[WHAT IS NEEDED]
The lines to copy are those in the records below that hold the word "function".

============

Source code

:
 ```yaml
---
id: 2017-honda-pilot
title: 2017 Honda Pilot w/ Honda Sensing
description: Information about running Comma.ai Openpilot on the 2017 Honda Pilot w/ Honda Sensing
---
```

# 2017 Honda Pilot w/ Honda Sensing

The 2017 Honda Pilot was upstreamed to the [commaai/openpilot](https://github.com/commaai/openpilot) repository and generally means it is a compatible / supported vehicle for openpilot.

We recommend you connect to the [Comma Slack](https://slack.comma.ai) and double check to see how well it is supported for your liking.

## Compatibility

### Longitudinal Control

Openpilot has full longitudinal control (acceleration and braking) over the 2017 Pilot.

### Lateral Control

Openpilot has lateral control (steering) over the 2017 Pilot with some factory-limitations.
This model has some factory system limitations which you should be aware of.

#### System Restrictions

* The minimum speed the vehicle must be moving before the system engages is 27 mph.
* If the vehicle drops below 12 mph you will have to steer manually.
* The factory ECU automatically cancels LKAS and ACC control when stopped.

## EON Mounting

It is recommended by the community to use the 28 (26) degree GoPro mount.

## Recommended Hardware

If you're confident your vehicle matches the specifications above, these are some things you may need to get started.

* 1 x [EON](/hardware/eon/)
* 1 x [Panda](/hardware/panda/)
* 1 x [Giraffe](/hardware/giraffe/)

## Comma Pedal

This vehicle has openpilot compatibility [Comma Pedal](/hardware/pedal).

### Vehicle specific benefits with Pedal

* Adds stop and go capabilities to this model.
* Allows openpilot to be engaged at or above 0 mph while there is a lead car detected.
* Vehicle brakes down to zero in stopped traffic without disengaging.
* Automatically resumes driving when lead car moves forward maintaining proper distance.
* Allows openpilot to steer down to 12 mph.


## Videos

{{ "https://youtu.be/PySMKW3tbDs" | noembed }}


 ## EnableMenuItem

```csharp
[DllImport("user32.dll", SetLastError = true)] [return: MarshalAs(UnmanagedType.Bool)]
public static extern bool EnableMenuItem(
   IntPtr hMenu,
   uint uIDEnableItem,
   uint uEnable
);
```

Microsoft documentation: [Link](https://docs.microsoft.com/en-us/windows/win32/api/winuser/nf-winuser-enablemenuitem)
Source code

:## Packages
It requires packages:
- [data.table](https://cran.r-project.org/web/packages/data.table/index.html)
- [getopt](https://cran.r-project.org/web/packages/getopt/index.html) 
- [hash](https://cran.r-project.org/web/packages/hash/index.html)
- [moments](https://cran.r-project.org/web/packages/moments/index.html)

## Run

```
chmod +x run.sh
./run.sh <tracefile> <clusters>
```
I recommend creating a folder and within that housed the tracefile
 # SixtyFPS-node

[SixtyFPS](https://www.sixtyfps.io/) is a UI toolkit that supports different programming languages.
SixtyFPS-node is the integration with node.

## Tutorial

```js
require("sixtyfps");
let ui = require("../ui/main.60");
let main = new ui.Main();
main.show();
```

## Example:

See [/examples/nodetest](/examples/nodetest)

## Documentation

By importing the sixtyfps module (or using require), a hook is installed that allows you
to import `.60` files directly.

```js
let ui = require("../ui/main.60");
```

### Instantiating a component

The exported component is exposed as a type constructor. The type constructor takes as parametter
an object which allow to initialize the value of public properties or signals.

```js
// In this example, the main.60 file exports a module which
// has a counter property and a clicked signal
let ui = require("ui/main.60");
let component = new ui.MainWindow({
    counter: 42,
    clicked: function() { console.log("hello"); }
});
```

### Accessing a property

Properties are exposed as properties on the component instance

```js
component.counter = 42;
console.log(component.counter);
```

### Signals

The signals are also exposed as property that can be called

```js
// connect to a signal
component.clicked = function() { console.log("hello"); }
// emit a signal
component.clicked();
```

============

[FINISHED TASK]
    clicked: function() { console.log("hello"); }
component.clicked = function() { console.log("hello"); }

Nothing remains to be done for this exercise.